• _YOUR TASK_: Instruction for the entries that follow: retype exactly the lines from the line with "Software should solve" to the line with "Market research from", both included, and omit all others.

(Dataset excerpts)
————

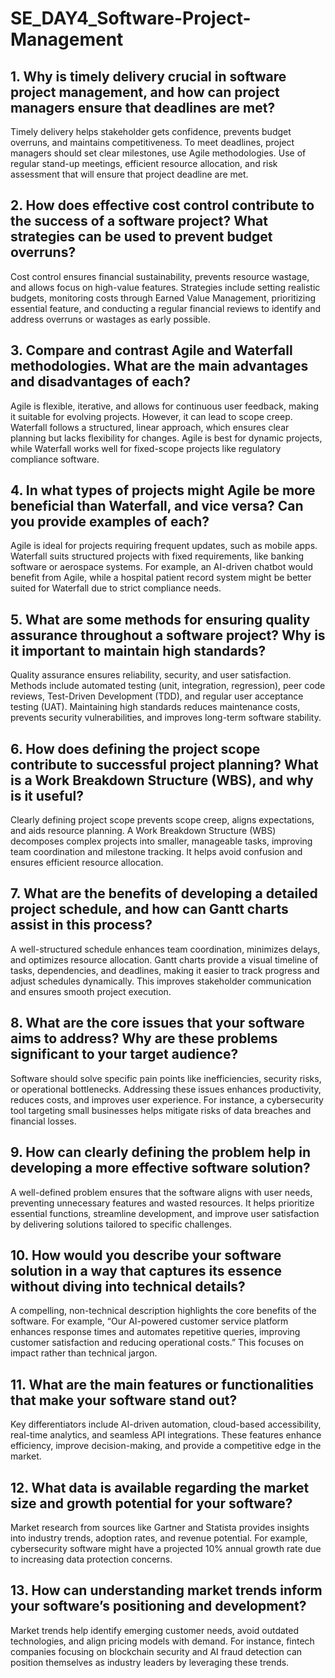 
# SE_DAY4_Software-Project-Management
## 1. Why is timely delivery crucial in software project management, and how can project managers ensure that deadlines are met?
Timely delivery helps stakeholder gets confidence, prevents budget overruns, and maintains competitiveness. To meet deadlines, project managers should set clear milestones, use Agile methodologies. Use of regular stand-up meetings, efficient resource allocation, and risk assessment that will ensure that project deadline are met.
## 2. How does effective cost control contribute to the success of a software project? What strategies can be used to prevent budget overruns?
Cost control ensures financial sustainability, prevents resource wastage, and allows focus on high-value features. Strategies include setting realistic budgets, monitoring costs through Earned Value Management, prioritizing essential feature, and conducting a regular financial reviews to identify and address overruns or wastages as early possible.
## 3. Compare and contrast Agile and Waterfall methodologies. What are the main advantages and disadvantages of each?
Agile is flexible, iterative, and allows for continuous user feedback, making it suitable for evolving projects. However, it can lead to scope creep. Waterfall follows a structured, linear approach, which ensures clear planning but lacks flexibility for changes. Agile is best for dynamic projects, while Waterfall works well for fixed-scope projects like regulatory compliance software.
## 4. In what types of projects might Agile be more beneficial than Waterfall, and vice versa? Can you provide examples of each?
Agile is ideal for projects requiring frequent updates, such as mobile apps. Waterfall suits structured projects with fixed requirements, like banking software or aerospace systems. For example, an AI-driven chatbot would benefit from Agile, while a hospital patient record system might be better suited for Waterfall due to strict compliance needs.
## 5. What are some methods for ensuring quality assurance throughout a software project? Why is it important to maintain high standards?
Quality assurance ensures reliability, security, and user satisfaction. Methods include automated testing (unit, integration, regression), peer code reviews, Test-Driven Development (TDD), and regular user acceptance testing (UAT). Maintaining high standards reduces maintenance costs, prevents security vulnerabilities, and improves long-term software stability.
## 6. How does defining the project scope contribute to successful project planning? What is a Work Breakdown Structure (WBS), and why is it useful?
Clearly defining project scope prevents scope creep, aligns expectations, and aids resource planning. A Work Breakdown Structure (WBS) decomposes complex projects into smaller, manageable tasks, improving team coordination and milestone tracking. It helps avoid confusion and ensures efficient resource allocation.
## 7. What are the benefits of developing a detailed project schedule, and how can Gantt charts assist in this process?
A well-structured schedule enhances team coordination, minimizes delays, and optimizes resource allocation. Gantt charts provide a visual timeline of tasks, dependencies, and deadlines, making it easier to track progress and adjust schedules dynamically. This improves stakeholder communication and ensures smooth project execution.
## 8. What are the core issues that your software aims to address? Why are these problems significant to your target audience?
Software should solve specific pain points like inefficiencies, security risks, or operational bottlenecks. Addressing these issues enhances productivity, reduces costs, and improves user experience. For instance, a cybersecurity tool targeting small businesses helps mitigate risks of data breaches and financial losses.
## 9. How can clearly defining the problem help in developing a more effective software solution?
A well-defined problem ensures that the software aligns with user needs, preventing unnecessary features and wasted resources. It helps prioritize essential functions, streamline development, and improve user satisfaction by delivering solutions tailored to specific challenges.
## 10. How would you describe your software solution in a way that captures its essence without diving into technical details?
A compelling, non-technical description highlights the core benefits of the software. For example, “Our AI-powered customer service platform enhances response times and automates repetitive queries, improving customer satisfaction and reducing operational costs.” This focuses on impact rather than technical jargon.
## 11. What are the main features or functionalities that make your software stand out?
Key differentiators include AI-driven automation, cloud-based accessibility, real-time analytics, and seamless API integrations. These features enhance efficiency, improve decision-making, and provide a competitive edge in the market.
## 12. What data is available regarding the market size and growth potential for your software?
Market research from sources like Gartner and Statista provides insights into industry trends, adoption rates, and revenue potential. For example, cybersecurity software might have a projected 10% annual growth rate due to increasing data protection concerns.
## 13. How can understanding market trends inform your software’s positioning and development?
Market trends help identify emerging customer needs, avoid outdated technologies, and align pricing models with demand. For instance, fintech companies focusing on blockchain security and AI fraud detection can position themselves as industry leaders by leveraging these trends.
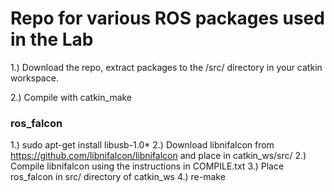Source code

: # Repo for various ROS packages used in the Lab

1.) Download the repo, extract packages to the /src/ directory in your catkin workspace.

2.) Compile with catkin_make

### ros_falcon
1.) sudo apt-get install libusb-1.0*
2.) Download libnifalcon from https://github.com/libnifalcon/libnifalcon and place in catkin_ws/src/
2.) Compile libnifalcon using the instructions in COMPILE.txt
3.) Place ros_falcon in src/ directory of catkin_ws
4.) re-make
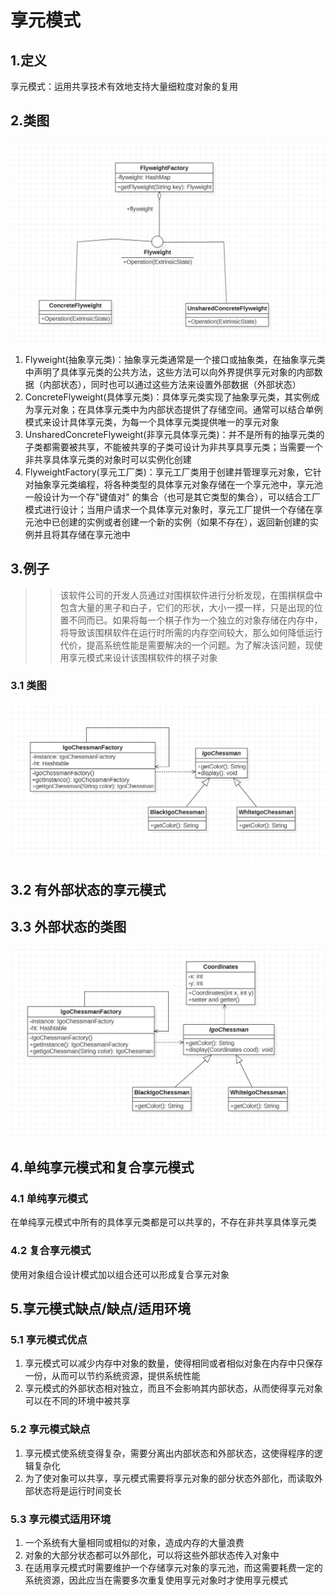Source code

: # 享元模式

## 1.定义

享元模式：运用共享技术有效地支持大量细粒度对象的复用

## 2.类图

![img.png](img/FlyweightThought.png)

1. Flyweight(抽象享元类)：抽象享元类通常是一个接口或抽象类，在抽象享元类中声明了具体享元类的公共方法，这些方法可以向外界提供享元对象的内部数据（内部状态），同时也可以通过这些方法来设置外部数据（外部状态）
2. ConcreteFlyweight(具体享元类)：具体享元类实现了抽象享元类，其实例成为享元对象；在具体享元类中为内部状态提供了存储空间。通常可以结合单例模式来设计具体享元类，为每一个具体享元类提供唯一的享元对象
3. UnsharedConcreteFlyweight(非享元具体享元类)：并不是所有的抽享元类的子类都需要被共享，不能被共享的子类可设计为非共享具享元类；当需要一个非共享具体享元类的对象时可以实例化创建
4. FlyweightFactory(享元工厂类)：享元工厂类用于创建并管理享元对象，它针对抽象享元类编程，将各种类型的具体享元对象存储在一个享元池中，享元池一般设计为一个存"键值对"
   的集合（也可是其它类型的集合），可以结合工厂模式进行设计；当用户请求一个具体享元对象时，享元工厂提供一个存储在享元池中已创建的实例或者创建一个新的实例（如果不存在），返回新创建的实例并且将其存储在享元池中

## 3.例子

> > 该软件公司的开发人员通过对围棋软件进行分析发现，在围棋棋盘中包含大量的黑子和白子，它们的形状，大小一摸一样，只是出现的位置不同而已。如果将每一个棋子作为一个独立的对象存储在内存中，将导致该围棋软件在运行时所需的内存空间较大，那么如何降低运行代价，提高系统性能是需要解决的一个问题。为了解决该问题，现使用享元模式来设计该围棋软件的棋子对象

### 3.1 类图

![img.png](img/FlyweightExample.png)

## 3.2 有外部状态的享元模式

## 3.3 外部状态的类图

![img.png](img/FlyweightExampleOutStatus.png)

## 4.单纯享元模式和复合享元模式

### 4.1 单纯享元模式

在单纯享元模式中所有的具体享元类都是可以共享的，不存在非共享具体享元类

### 4.2 复合享元模式

使用对象组合设计模式加以组合还可以形成复合享元对象

## 5.享元模式缺点/缺点/适用环境

### 5.1 享元模式优点

1. 享元模式可以减少内存中对象的数量，使得相同或者相似对象在内存中只保存一份，从而可以节约系统资源，提供系统性能
2. 享元模式的外部状态相对独立，而且不会影响其内部状态，从而使得享元对象可以在不同的环境中被共享

### 5.2 享元模式缺点

1. 享元模式使系统变得复杂，需要分离出内部状态和外部状态，这使得程序的逻辑复杂化
2. 为了使对象可以共享，享元模式需要将享元对象的部分状态外部化，而读取外部状态将是运行时间变长

### 5.3 享元模式适用环境

1. 一个系统有大量相同或相似的对象，造成内存的大量浪费
2. 对象的大部分状态都可以外部化，可以将这些外部状态传入对象中
3. 在适用享元模式时需要维护一个存储享元对象的享元池，而这需要耗费一定的系统资源，因此应当在需要多次重复使用享元对象时才使用享元模式
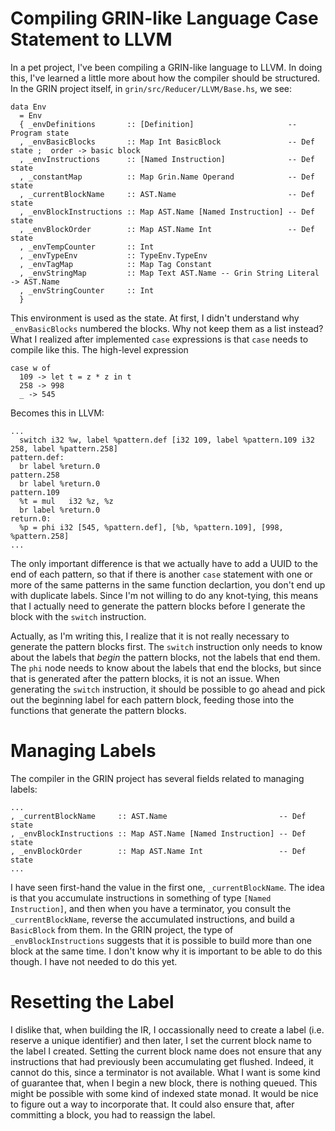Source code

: # Compiling GRIN-like Language Case Statement to LLVM

In a pet project, I've been compiling a GRIN-like language to LLVM. In doing
this, I've learned a little more about how the compiler should be structured.
In the GRIN project itself, in `grin/src/Reducer/LLVM/Base.hs`, we see:

    data Env
      = Env
      { _envDefinitions       :: [Definition]                     -- Program state
      , _envBasicBlocks       :: Map Int BasicBlock               -- Def state ;  order -> basic block
      , _envInstructions      :: [Named Instruction]              -- Def state
      , _constantMap          :: Map Grin.Name Operand            -- Def state
      , _currentBlockName     :: AST.Name                         -- Def state
      , _envBlockInstructions :: Map AST.Name [Named Instruction] -- Def state
      , _envBlockOrder        :: Map AST.Name Int                 -- Def state
      , _envTempCounter       :: Int
      , _envTypeEnv           :: TypeEnv.TypeEnv
      , _envTagMap            :: Map Tag Constant
      , _envStringMap         :: Map Text AST.Name -- Grin String Literal -> AST.Name
      , _envStringCounter     :: Int
      }

This environment is used as the state. At first, I didn't understand why
`_envBasicBlocks` numbered the blocks. Why not keep them as a list instead?
What I realized after implemented `case` expressions is that `case` needs to
compile like this. The high-level expression

    case w of
      109 -> let t = z * z in t
      258 -> 998
      _ -> 545

Becomes this in LLVM:

    ...
      switch i32 %w, label %pattern.def [i32 109, label %pattern.109 i32 258, label %pattern.258]
    pattern.def:
      br label %return.0
    pattern.258
      br label %return.0
    pattern.109
      %t = mul   i32 %z, %z
      br label %return.0
    return.0:
      %p = phi i32 [545, %pattern.def], [%b, %pattern.109], [998, %pattern.258]
    ...

The only important difference is that we actually have to add a UUID to the
end of each pattern, so that if there is another `case` statement with one or
more of the same patterns in the same function declartion, you don't end
up with duplicate labels. Since I'm not willing to do any knot-tying, this
means that I actually need to generate the pattern blocks before I generate
the block with the `switch` instruction.

Actually, as I'm writing this, I realize that it is not really necessary to
generate the pattern blocks first. The `switch` instruction only needs to
know about the labels that *begin* the pattern blocks, not the labels that
end them. The `phi` node needs to know about the labels that end the blocks,
but since that is generated after the pattern blocks, it is not an issue.
When generating the `switch` instruction, it should be possible to go ahead
and pick out the beginning label for each pattern block, feeding those into
the functions that generate the pattern blocks.

# Managing Labels

The compiler in the GRIN project has several fields related to managing labels:

    ...
    , _currentBlockName     :: AST.Name                         -- Def state
    , _envBlockInstructions :: Map AST.Name [Named Instruction] -- Def state
    , _envBlockOrder        :: Map AST.Name Int                 -- Def state
    ...

I have seen first-hand the value in the first one, `_currentBlockName`. The
idea is that you accumulate instructions in something of type
`[Named Instruction]`, and then when you have a terminator, you consult the
`_currentBlockName`, reverse the accumulated instructions, and build a
`BasicBlock` from them. In the GRIN project, the type of `_envBlockInstructions`
suggests that it is possible to build more than one block at the same time.
I don't know why it is important to be able to do this though. I have not
needed to do this yet.

# Resetting the Label

I dislike that, when building the IR, I occassionally need to create a label
(i.e. reserve a unique identifier) and then later, I set the current block
name to the label I created. Setting the current block name does not ensure
that any instructions that had previously been accumulating get flushed.
Indeed, it cannot do this, since a terminator is not available. What I
want is some kind of guarantee that, when I begin a new block, there is
nothing queued. This might be possible with some kind of indexed state
monad. It would be nice to figure out a way to incorporate that. It
could also ensure that, after committing a block, you had to reassign
the label.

————

• _SOLVED EXERCISE_:
Software should solve specific pain points like inefficiencies, security risks, or operational bottlenecks. Addressing these issues enhances productivity, reduces costs, and improves user experience. For instance, a cybersecurity tool targeting small businesses helps mitigate risks of data breaches and financial losses.
## 9. How can clearly defining the problem help in developing a more effective software solution?
A well-defined problem ensures that the software aligns with user needs, preventing unnecessary features and wasted resources. It helps prioritize essential functions, streamline development, and improve user satisfaction by delivering solutions tailored to specific challenges.
## 10. How would you describe your software solution in a way that captures its essence without diving into technical details?
A compelling, non-technical description highlights the core benefits of the software. For example, “Our AI-powered customer service platform enhances response times and automates repetitive queries, improving customer satisfaction and reducing operational costs.” This focuses on impact rather than technical jargon.
## 11. What are the main features or functionalities that make your software stand out?
Key differentiators include AI-driven automation, cloud-based accessibility, real-time analytics, and seamless API integrations. These features enhance efficiency, improve decision-making, and provide a competitive edge in the market.
## 12. What data is available regarding the market size and growth potential for your software?
Market research from sources like Gartner and Statista provides insights into industry trends, adoption rates, and revenue potential. For example, cybersecurity software might have a projected 10% annual growth rate due to increasing data protection concerns.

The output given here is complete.